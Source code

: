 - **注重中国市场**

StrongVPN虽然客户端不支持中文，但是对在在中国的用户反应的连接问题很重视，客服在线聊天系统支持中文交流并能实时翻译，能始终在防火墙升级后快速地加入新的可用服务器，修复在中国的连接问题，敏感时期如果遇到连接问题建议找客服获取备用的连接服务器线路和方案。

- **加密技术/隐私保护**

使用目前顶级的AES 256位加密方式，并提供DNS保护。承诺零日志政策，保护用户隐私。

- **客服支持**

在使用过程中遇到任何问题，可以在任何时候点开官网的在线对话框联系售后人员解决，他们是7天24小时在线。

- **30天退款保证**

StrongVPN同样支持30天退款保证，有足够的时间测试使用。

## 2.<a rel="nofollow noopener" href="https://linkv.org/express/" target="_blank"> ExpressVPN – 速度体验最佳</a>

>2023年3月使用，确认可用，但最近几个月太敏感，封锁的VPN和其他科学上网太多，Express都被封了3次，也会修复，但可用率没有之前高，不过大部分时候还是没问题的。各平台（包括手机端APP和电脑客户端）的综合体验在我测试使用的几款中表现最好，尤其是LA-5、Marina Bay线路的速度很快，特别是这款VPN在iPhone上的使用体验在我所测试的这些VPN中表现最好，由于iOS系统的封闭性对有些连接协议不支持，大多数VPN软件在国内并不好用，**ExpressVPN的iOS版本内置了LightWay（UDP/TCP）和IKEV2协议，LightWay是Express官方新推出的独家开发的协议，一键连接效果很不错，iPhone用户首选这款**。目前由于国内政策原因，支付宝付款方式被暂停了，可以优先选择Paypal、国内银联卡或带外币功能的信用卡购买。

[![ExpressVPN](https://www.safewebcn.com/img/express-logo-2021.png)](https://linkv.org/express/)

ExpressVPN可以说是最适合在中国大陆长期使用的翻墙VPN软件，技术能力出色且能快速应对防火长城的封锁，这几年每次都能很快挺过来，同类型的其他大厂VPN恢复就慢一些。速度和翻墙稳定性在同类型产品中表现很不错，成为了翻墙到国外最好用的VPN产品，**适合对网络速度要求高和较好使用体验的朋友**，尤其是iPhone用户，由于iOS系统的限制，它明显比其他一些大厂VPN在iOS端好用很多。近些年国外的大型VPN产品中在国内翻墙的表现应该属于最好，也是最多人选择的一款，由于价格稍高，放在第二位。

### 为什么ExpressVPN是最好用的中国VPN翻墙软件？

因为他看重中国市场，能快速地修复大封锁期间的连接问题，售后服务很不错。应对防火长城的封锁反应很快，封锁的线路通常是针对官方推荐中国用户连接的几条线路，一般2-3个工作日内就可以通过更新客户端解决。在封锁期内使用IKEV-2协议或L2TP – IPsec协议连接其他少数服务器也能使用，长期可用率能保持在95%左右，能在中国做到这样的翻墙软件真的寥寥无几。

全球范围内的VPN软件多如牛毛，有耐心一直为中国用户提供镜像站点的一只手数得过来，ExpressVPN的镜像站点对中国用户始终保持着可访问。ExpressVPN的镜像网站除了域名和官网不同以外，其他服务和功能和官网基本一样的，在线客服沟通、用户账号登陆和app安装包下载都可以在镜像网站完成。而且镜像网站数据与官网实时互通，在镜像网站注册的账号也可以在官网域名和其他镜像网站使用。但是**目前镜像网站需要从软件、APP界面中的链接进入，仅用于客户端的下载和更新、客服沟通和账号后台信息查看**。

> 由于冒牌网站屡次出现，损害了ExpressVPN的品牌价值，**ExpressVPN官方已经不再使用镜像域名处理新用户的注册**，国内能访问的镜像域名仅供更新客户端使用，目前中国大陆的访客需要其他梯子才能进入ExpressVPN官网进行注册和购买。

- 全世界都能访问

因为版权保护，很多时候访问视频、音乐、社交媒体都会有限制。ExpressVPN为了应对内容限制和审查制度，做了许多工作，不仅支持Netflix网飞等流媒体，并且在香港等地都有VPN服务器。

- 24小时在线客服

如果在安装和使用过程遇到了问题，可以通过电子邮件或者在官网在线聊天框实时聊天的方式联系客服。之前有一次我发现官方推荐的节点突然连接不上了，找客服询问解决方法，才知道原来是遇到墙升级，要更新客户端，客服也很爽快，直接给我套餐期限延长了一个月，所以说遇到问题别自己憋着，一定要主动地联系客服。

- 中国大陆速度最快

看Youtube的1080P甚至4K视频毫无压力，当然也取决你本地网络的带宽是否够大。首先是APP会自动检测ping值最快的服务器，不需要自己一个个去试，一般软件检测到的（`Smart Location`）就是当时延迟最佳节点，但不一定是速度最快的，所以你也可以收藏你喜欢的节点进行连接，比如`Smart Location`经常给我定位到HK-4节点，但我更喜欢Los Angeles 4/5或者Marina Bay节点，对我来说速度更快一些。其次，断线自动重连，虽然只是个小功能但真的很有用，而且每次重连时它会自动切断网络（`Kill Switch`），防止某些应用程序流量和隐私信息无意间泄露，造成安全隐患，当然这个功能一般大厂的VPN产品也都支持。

+===+

What is required: From the listing above, copy every line where the string "linkv" is found.

Answer for this exercise:
## 2.<a rel="nofollow noopener" href="https://linkv.org/express/" target="_blank"> ExpressVPN – 速度体验最佳</a>
[![ExpressVPN](https://www.safewebcn.com/img/express-logo-2021.png)](https://linkv.org/express/)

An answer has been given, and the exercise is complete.